Textbook on the Smartphone

The Forum Education and Digitization supports schools as they  make the transition to digital technologies. But what can high-quality lessons with digital media look like? A secondary school near Munich is finding out. Students talk about under what circumstances digital lessons make sense in their opinion, where digital teaching aids are particularly useful, and why pen and paper are still indispensable at times.

Christoph Dorner | January 2018
The Forum Education and Digitization supports schools as they  make the transition to digital technologies.
Julian Baumann

The bell announces the start of the third hour. “Any questions, anything not clear?” English teacher Andrea Holler, 33, asks her class. A projector beams an exercise onto the wall. The 29 students in class 6c at the Oskar-Maria-Graf-Gymnasium, a secondary school in Neufahrn, collect iPads from a silver case brought in by Holler. Then they disperse in all directions. The students gather in groups at various classroom stations to learn about Sherwood Forest in Nottinghamshire.

The topic is from the printed textbooks for sixth grade “which, unfortunately, aren’t exactly up-to-date anymore,” Holler says. Luckily for them, there are iPads now; the school currently owns 90 of them.

How do the students feel about classes with digital media?

Tablets have long since proven themselves a valuable tool in foreign-language learning. The students can use them to organize information in “mind maps,” watch interactive videos, complete listening exercises, or film themselves role-playing. The advantages are obvious: Cooperative learning promotes interpersonal skills, and the use of media improves students’ listening and speaking skills. The most surprising thing is how quiet the class is while working.

The iPads are also frequently used in physics or German classes across all grades. How can schools provide high-quality instruction with digital media? And when are digital learning tools helpful?

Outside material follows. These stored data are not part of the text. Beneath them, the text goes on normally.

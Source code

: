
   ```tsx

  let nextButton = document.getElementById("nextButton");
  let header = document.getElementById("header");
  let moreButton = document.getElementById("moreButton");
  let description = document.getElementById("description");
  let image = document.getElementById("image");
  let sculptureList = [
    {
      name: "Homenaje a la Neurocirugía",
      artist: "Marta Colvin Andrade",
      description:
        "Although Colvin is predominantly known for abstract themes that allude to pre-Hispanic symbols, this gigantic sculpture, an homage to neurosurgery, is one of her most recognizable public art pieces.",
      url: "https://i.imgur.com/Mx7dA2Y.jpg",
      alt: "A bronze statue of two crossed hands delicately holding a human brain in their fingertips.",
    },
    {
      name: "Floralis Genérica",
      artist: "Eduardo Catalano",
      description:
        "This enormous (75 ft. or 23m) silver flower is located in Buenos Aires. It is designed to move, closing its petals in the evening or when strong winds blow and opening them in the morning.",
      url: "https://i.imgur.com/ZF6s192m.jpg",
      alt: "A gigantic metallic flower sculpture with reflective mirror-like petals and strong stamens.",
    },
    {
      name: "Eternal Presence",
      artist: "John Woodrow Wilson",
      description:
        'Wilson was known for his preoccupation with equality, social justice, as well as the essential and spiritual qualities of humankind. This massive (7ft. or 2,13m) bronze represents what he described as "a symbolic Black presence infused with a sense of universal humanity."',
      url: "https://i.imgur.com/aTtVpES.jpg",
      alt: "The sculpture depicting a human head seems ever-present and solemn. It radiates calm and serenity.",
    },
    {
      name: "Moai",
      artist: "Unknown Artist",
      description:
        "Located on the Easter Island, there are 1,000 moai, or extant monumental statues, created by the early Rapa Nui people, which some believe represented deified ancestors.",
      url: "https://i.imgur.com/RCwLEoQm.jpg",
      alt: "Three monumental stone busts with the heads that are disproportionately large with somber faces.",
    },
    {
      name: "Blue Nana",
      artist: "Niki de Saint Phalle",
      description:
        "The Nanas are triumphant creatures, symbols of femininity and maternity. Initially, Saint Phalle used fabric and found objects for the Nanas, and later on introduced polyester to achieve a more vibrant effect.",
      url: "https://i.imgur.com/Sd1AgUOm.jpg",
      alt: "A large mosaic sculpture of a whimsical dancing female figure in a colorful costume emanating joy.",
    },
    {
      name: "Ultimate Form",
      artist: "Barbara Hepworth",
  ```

The students of the Oskar Maria Graf Grammar School offer some answers.

The Oskar-Maria-Graf Gymnasium was one of 38 schools in Germany that participated in the “Workshop for Digital Learning” co-sponsored by the Robert Bosch Stiftung. For one year, workshop participants discussed the digital transition in the educational sphere. It was a cross-border exchange of ideas, because education in Germany is the responsibility of the individual states, not the federal government. That doesn’t make it any easier to come to a consensus on reasonable standards.

New technology is making physics classes digital too.
Julian Baumann

But over the past few years, the school modernized itself from the inside out with prudent investments in technology and good employee management, like a medium-sized company. And that’s exactly why it could serve as a model for schools that have not yet started the transition to the digital learning environment of the future.